A question came along to buy her time to assimilate.
‘But if he’s so efficient, what about the mess, what about the fight?’ she asked.
‘I said he was efficient at cutting throats. Getting hold of Dr Ponsonby’s must have proven more difficult than he anticipated.’
‘And where did you see all these cut throats?’
‘A live-action version of the
Journal of Wound Care.
AKA Los Angeles. I worked there as a reporter for the best part of two years.’
‘But why didn’t the police notice this? Why only you, or are you just Mr Hot-shot.’
‘The police saw a burglary. They saw a chaotic mess. They saw a giant turd on the mantelpiece. Whether they also saw what I saw . . . they still have to pursue the more obvious line of investigation. That’s incumbent upon them. I mean, yes, there is a possibility that the killer was a burglar who got very lucky with a kitchen knife. I can afford to look into the other possibility and be wrong. They can’t.

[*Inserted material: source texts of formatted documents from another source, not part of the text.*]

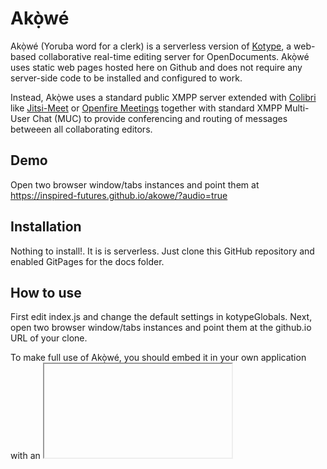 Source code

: # Akọ̀wé

Akọ̀wé (Yoruba word for a clerk) is a serverless version of [Kotype](https://github.com/webodf/Kotype), a web-based collaborative real-time editing server for OpenDocuments.
Akọ̀wé uses static web pages hosted here on Github and does not require any server-side code to be installed and configured to work. 

Instead, Akọ̀we uses a standard public XMPP server extended with [Colibri](https://xmpp.org/extensions/xep-0340.html) like [Jitsi-Meet](https://meet.jit.si) or [Openfire Meetings](https://github.com/igniterealtime/openfire-ofmeet-plugin) together with standard XMPP Multi-User Chat (MUC) to provide conferencing and routing of messages betweeen all collaborating editors.

## Demo
Open two browser window/tabs instances and point them at https://inspired-futures.github.io/akowe/?audio=true

## Installation
Nothing to install!. It is is serverless. Just clone this GitHub repository and enabled GitPages for the docs folder. 

## How to use
First edit index.js and change the default settings in kotypeGlobals. Next, open two browser window/tabs instances and point them at the github.io URL of your clone.

To make full use of Akọ̀wé, you should embed it in your own application with an <iframe> and provide the required settings with parameters in the URL. The full list of parameters that can be used are as follows:


| Parameter     | Default                          | Description                                |
|---------------|----------------------------------|--------------------------------------------|
| audio         | false                            | Audio Conferencing enabled                 |
| avatar        | unknown                          | image uri for user avatar (data:xxx)       |
| username      | unknown                          | An identifier for the user                 |
| name          | Unknown                          | The fullname or nickname of user           |
| docname       | welcome.odt                      | The genesis document for the collaboration |
| docurl        | ./welcome.odt                    | The url of the document to be edited       |
| domain        | meet.jit.si                      | XMPP domain                                |
| bosh          | wss://meet.jit.si/xmpp-websocket | XMPP server connection url                 |
| pwd           | undefined                        | XMPP user password for authentication      |





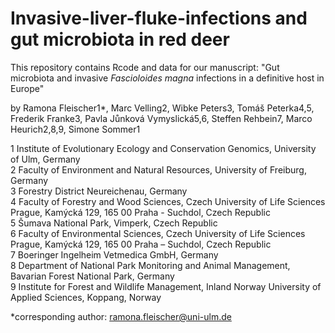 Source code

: # Invasive-liver-fluke-infections and gut microbiota in red deer

This repository contains Rcode and data for our manuscript: "Gut microbiota and invasive <i>Fascioloides magna</i> infections in a definitive host in Europe"

by Ramona Fleischer1*, Marc Velling2, Wibke Peters3, Tomáš Peterka4,5, Frederik Franke3, Pavla Jůnková Vymyslická5,6, Steffen Rehbein7, Marco Heurich2,8,9, Simone Sommer1

1 Institute of Evolutionary Ecology and Conservation Genomics, University of Ulm, Germany <br>
2 Faculty of Environment and Natural Resources, University of Freiburg, Germany <br>
3 Forestry District Neureichenau, Germany <br>
4 Faculty of Forestry and Wood Sciences, Czech University of Life Sciences Prague, Kamýcká 129, 165 00 Praha - Suchdol, Czech Republic <br>
5 Šumava National Park, Vimperk, Czech Republic <br>
6 Faculty of Environmental Sciences, Czech University of Life Sciences Prague, Kamýcká 129, 165 00 Praha – Suchdol, Czech Republic  <br>
7 Boeringer Ingelheim Vetmedica GmbH, Germany <br>
8 Department of National Park Monitoring and Animal Management, Bavarian Forest National Park, Germany <br>
9 Institute for Forest and Wildlife Management, Inland Norway University of Applied Sciences, Koppang, Norway <br>

*corresponding author: ramona.fleischer@uni-ulm.de 


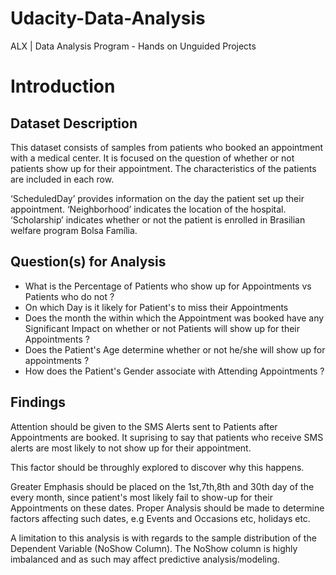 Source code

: # Udacity-Data-Analysis
ALX | Data Analysis Program - Hands on Unguided Projects 

# Introduction
## Dataset Description
This dataset consists of samples from patients who booked an appointment with a medical center. It is focused on the question of whether or not patients show up for their appointment. The characteristics of the patients are included in each row.

‘ScheduledDay’ provides information on the day the patient set up their appointment. ‘Neighborhood’ indicates the location of the hospital. ‘Scholarship’ indicates whether or not the patient is enrolled in Brasilian welfare program Bolsa Família.

## Question(s) for Analysis
<ul>
  <li>What is the Percentage of Patients who show up for Appointments vs Patients who do not ? </li>
  <li>On which Day is it likely for Patient's to miss their Appointments </li>
  <li>Does the month the within which the Appointment was booked have any Significant Impact on whether or not Patients will show up for their Appointments ? </li>
  <li>Does the Patient's Age determine whether or not he/she will show up for appointments ? </li>
  <li>How does the Patient's Gender associate with Attending Appointments ? </li>
</ul>

## Findings
Attention should be given to the SMS Alerts sent to Patients after Appointments are booked. It suprising to say that patients who receive SMS alerts are most likely to not show up for their appointment.

This factor should be throughly explored to discover why this happens.

Greater Emphasis should be placed on the 1st,7th,8th and 30th day of the every month, since patient's most likely fail to show-up for their Appointments on these dates. Proper Analysis should be made to determine factors affecting such dates, e.g Events and Occasions etc, holidays etc.

A limitation to this analysis is with regards to the sample distribution of the Dependent Variable (NoShow Column). The NoShow column is highly imbalanced and as such may affect predictive analysis/modeling.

I’ve got a contact on their side. I’ll tell her what I think. She can then tell McGregor if she buys it. From there it’s his call.
‘One of them saw it though, I’m sure,’ Parlabane said. ‘The contact, DC Jenny Dalziel. She wasn’t buying the burglary story, anyway. She suspects there might be more to know about the man himself. You’re the expert. What do you say?’
She held up a small, transparent-plastic tube.